Fault Isolation – Core Concepts

🔹 Control Plane vs Data Plane

Control Plane:
- Create, update, delete, list resources.
- Complex orchestration, many dependencies.
- Lower volume.
Data Plane:
- Executes day-to-day business of the resource.
- Simpler, fewer dependencies.
- Higher volume.

flowchart TD
  U[User] --> CP[Control Plane<br/>Create/Update/Delete]
  U --> DP[Data Plane<br/>Execute Requests]
  CP -.-> Res[Resources]
  DP --> Res

Action: Architect workloads to rely on the data plane, not continuous control plane availability.

🔹 Example: EC2

Control Plane: launching new EC2 instances.
Data Plane: running EC2 instances.

flowchart TD
  U[User] --> CP[EC2 Control Plane<br/>Launch Instance]
  CP --> NewEC2[New EC2 Instance]
  U -.-> DP[EC2 Data Plane<br/>Running Instances]
  DP --> Running[Existing EC2 Instances Running]

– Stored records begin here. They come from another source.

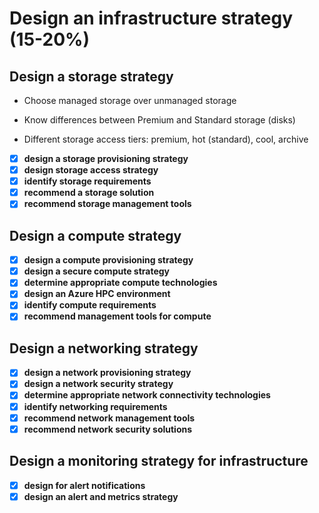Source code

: # Design an infrastructure strategy (15-20%)

## Design a storage strategy

- Choose managed storage over unmanaged storage

- Know differences between Premium and Standard storage (disks)

- Different storage access tiers: premium, hot (standard), cool, archive

- [x] __design a storage provisioning strategy__
- [x] __design storage access strategy__
- [x] __identify storage requirements__
- [x] __recommend a storage solution__
- [x] __recommend storage management tools__

## Design a compute strategy

- [x] __design a compute provisioning strategy__
- [x] __design a secure compute strategy__
- [x] __determine appropriate compute technologies__
- [x] __design an Azure HPC environment__
- [x] __identify compute requirements__
- [x] __recommend management tools for compute__

## Design a networking strategy

- [x] __design a network provisioning strategy__
- [x] __design a network security strategy__
- [x] __determine appropriate network connectivity technologies__
- [x] __identify networking requirements__
- [x] __recommend network management tools__
- [x] __recommend network security solutions__

## Design a monitoring strategy for infrastructure

- [x] __design for alert notifications__
- [x] __design an alert and metrics strategy__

Action: Design for EC2 workloads to keep running if the control plane is unavailable.

🔹 Additional Service Examples

%% two-row layout for better readability
flowchart TB
  %% row containers
  subgraph Row1[ ]
    direction LR
    subgraph RDS["RDS"]
      direction TB
      RDSCP["CP:<br/>CreateDatabaseInstance"]
      RDSDP["DP:<br/>Database Queries"]
    end

    subgraph IAM["IAM"]
      direction TB
      IAMCP["CP:<br/>CreateRole<br/>CreatePolicy"]
      IAMDP["DP:<br/>AuthN/AuthZ"]
    end

    subgraph R53["Route 53"]
      direction TB
      R53CP["CP:<br/>CreateHostedZone<br/>UpdateResourceSet"]
      R53DP["DP:<br/>DNS Resolution<br/>Health Checks"]
    end
  end

  subgraph Row2[ ]
    direction LR
    subgraph ELB["Elastic Load Balancer (ELB)"]
      direction TB
      ELBCP["CP:<br/>CreateLoadBalancer<br/>CreateTargetGroup"]
      ELBDP["DP:<br/>Forward Traffic"]
    end

    subgraph DDB["DynamoDB"]
      direction TB
      DDBCP["CP:<br/>CreateTable<br/>UpdateTable"]
      DDBDP["DP:<br/>GetItem<br/>PutItem<br/>Scan<br/>Query"]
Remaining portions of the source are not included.